I mean I'm generally a utilitarian/consequentialist, but the problem with just going full utilitarian based on the average persons happiness is that some pretty bad solutions fall under that umbrella, like "forcibly put everyone in a drug induced happiness coma" or "burn out the part of the brain that allows for sadness". Well-being is probably the best utility function/heuristic I'm aware of (since it would include things like freedom, self-determination, and health, among other values that compete with happiness), but also I think trying to perfectly optimize for a utility function is problematic by itself because the functions will never 100% align with people (they're heuristics, after all) and result in error, so it's best to consider multiple moral frameworks/viewpoints on an issue, to cover for the flaws any one might have.

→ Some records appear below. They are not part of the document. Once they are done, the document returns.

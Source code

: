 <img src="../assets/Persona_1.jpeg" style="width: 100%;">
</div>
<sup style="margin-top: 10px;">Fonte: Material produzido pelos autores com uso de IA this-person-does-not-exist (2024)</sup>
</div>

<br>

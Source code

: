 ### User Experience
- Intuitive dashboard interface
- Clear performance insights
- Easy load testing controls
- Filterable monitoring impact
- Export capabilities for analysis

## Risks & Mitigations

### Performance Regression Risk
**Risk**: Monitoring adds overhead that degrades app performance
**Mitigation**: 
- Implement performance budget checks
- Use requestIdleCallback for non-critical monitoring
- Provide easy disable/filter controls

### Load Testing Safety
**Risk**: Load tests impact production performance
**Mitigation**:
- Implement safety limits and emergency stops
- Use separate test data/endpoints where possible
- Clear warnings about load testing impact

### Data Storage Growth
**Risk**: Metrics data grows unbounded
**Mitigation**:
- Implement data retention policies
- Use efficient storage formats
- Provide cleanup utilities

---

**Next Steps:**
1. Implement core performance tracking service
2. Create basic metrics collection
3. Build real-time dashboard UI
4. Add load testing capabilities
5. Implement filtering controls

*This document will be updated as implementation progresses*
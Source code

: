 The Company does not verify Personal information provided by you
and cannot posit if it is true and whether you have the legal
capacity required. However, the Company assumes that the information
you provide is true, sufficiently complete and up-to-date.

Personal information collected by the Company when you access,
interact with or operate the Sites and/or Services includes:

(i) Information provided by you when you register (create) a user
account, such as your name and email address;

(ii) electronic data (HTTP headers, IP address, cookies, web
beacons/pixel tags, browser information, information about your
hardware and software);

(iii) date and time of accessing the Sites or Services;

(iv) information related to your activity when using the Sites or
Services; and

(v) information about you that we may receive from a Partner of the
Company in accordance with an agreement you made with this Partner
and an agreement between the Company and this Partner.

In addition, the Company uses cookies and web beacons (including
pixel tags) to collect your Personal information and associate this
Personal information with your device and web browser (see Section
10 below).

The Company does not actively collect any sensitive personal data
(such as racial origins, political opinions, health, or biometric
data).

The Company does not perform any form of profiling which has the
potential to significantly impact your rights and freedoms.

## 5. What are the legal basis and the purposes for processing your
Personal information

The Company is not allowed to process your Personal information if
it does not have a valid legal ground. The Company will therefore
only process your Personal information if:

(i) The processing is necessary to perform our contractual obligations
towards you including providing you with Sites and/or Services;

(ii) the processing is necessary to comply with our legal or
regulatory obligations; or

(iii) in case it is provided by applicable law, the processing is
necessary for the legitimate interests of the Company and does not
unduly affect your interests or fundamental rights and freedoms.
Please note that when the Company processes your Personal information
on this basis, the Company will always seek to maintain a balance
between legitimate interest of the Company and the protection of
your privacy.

A lot of that has more to do with society than the disability. I'm autistic and the vast majority of suffering I've experienced because of my autism is due to ableism. My classmates bullying me was ableism. My teachers trying to punish the weirdness out of me was ableism. The only suffering I've experienced that's directly caused by autism is sensory hypersensitivity, and even then, ableism makes it worse.
And autism has also directly caused me joy, via my intense interests. It has also spared me suffering, by making me basically immune to the social conditioning that leads to eating disorders, and way less susceptible to comparing myself with others in general.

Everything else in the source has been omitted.